▶ **YOUR GOAL**: Filter these entries, keeping only lines that hold the word "true".

(PROVIDED RECORDS begins)

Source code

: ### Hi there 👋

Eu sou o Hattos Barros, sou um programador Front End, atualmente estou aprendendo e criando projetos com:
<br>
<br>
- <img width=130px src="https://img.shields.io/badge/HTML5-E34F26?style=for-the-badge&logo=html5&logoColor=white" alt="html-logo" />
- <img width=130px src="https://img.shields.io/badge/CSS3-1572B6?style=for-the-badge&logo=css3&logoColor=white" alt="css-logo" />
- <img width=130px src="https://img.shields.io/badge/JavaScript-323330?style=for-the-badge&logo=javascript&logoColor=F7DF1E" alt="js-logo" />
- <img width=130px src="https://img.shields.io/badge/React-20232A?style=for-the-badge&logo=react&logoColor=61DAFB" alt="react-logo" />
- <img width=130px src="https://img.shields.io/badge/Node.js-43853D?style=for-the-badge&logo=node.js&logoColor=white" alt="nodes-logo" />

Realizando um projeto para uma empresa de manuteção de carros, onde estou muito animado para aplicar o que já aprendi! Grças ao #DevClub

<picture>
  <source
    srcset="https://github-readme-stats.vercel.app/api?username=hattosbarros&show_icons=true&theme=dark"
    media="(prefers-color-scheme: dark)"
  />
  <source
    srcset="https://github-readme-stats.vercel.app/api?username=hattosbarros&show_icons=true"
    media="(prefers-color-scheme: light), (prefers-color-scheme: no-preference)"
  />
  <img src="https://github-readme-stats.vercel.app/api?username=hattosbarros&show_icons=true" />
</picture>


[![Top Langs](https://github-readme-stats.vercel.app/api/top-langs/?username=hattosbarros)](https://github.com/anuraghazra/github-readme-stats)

(PROVIDED RECORDS ends)

▶ **REPLY**:
    srcset="https://github-readme-stats.vercel.app/api?username=hattosbarros&show_icons=true&theme=dark"
    srcset="https://github-readme-stats.vercel.app/api?username=hattosbarros&show_icons=true"
  <img src="https://github-readme-stats.vercel.app/api?username=hattosbarros&show_icons=true" />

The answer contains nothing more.